Eravamo fermi sul marciapiede, uno di fronte all'altra e ci guardavamo negli occhi. Lei li aveva verdi. Era un po' più bassa di me, ma dalla faccia sembrava più grande. Poteva essere una di seconda media o di terza; non lo so bene perché in queste cose dell'età io non sono molto bravo. Per esempio a scuola ci sono delle mie compagne che hanno tredici o quattordici anni ma sembrano delle donne grandi. Perché hanno un corpo molto sviluppato, soprattutto quelle due bombe davanti, insomma ci siamo capiti.

Anche la zingara ce le aveva grosse. Le avevo già notate il  giorno prima quando le avevo dato cinque euro. Io di solito non do niente a nessuno, barboni, zingari, mendicanti, ma questa era una settimana che mi tampinava e per togliermela di torno le avevo dato qualcosa, ma ero stato proprio scemo perché adesso quella aveva capito che, se insisteva, con me ci guadagnava.

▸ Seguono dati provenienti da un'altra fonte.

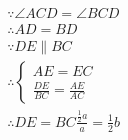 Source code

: \documentclass[answers]{exam}
\begin{document}
\begin{questions}
\begin{figure}[htbp]
	\end{figure}

	\begin{solution}
		\begin{align*}
			 & \because \angle{ACD} = \angle{BCD}                  \\
			 & \therefore AD = BD                                  \\
			 & \because DE \parallel BC                            \\
			 & \therefore
			\begin{cases}
				AE = EC \\
				\frac{DE}{BC} = \frac{AE}{AC}
			\end{cases}                           \\
			 & \therefore DE = BC\frac{\frac{1}{2}a}{a} = \frac12b
		\end{align*}
	\end{solution}

\end{questions}
\end{document}

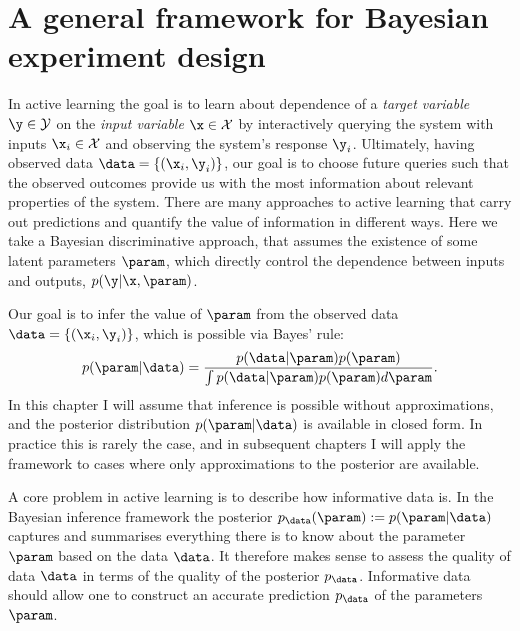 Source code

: \section{A general framework for Bayesian experiment design}

In active learning the goal is to learn about dependence of a \emph{target variable} $\y\in\mathcal{Y}$ on the \emph{input variable} $\x\in\mathcal{X}$ by interactively querying the system with inputs $\x_i\in\mathcal{X}$ and observing the system's response $\y_i$. Ultimately, having observed data $\data = \{(\x_i,\y_i)\}$, our goal is to choose future queries such that the observed outcomes provide us with the most information about relevant properties of the system. There are many approaches to active learning that carry out predictions and quantify the value of information in different ways. Here we take a Bayesian discriminative approach, that assumes the existence of some latent parameters $\param$, which directly control the dependence between inputs and outputs, $p(\y\vert\x,\param)$.

Our goal is to infer the value of $\param$ from the observed data $\data = \{(\x_i,\y_i)\}$, which is possible via Bayes' rule:
%
\begin{equation}
	p(\param\vert\data) = \frac{p(\data\vert\param)p(\param)}{\int p(\data\vert\param)p(\param) d\param}.
\end{equation}
%
In this chapter I will assume that inference is possible without approximations, and the posterior distribution $p(\param\vert\data)$ is available in closed form. In practice this is rarely the case, and in subsequent chapters I will apply the framework to cases where only approximations to the posterior are available.

A core problem in active learning is to describe how informative data is. In the Bayesian inference framework the posterior $p_\data(\param) := p(\param\vert\data)$ captures and summarises everything there is to know about the parameter $\param$ based on the data $\data$. It therefore makes sense to assess the quality of data $\data$ in terms of the quality of the posterior $p_\data$. Informative data should allow one to construct an accurate prediction $p_\data$ of the parameters $\param$.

— E dai, fai il bravo, dammi dieci euro, — disse ancora, quasi piagnucolando come una bambina. — Dai, — insistette. Dicendo quest'ultimo Dai batté con forza il piede a terra e per i miei occhi fu impossibile non notare quel ballonzolìo sotto la sua maglietta. Lei se ne sarà accorta, perché improvvisamente fece sparire dalla sua faccia quell'espressione piagnucolante e sporgendo il petto in avanti mi disse:

— Oh, vuoi che ti faccio un coso?

Naturalmente lei usò un'altra parola che comincia con la p e finisce con la o, ma io non voglio parlare male e comunque ci siamo capiti. Adesso sorrideva con la bocca aperta. Io sarò diventato rosso come non so che cosa perché lei dovette rendersi conto che stava perdendo tempo inutilmente con uno come me e che doveva continuare il suo giro per portare la zuppa a casa.

Finalmente riuscii a trovare le parole e dissi:

— Devo andare a scuola, entro alla terza ora.

Ma lei mi voltava già le spalle, diretta verso un tizio in giacca e cravatta.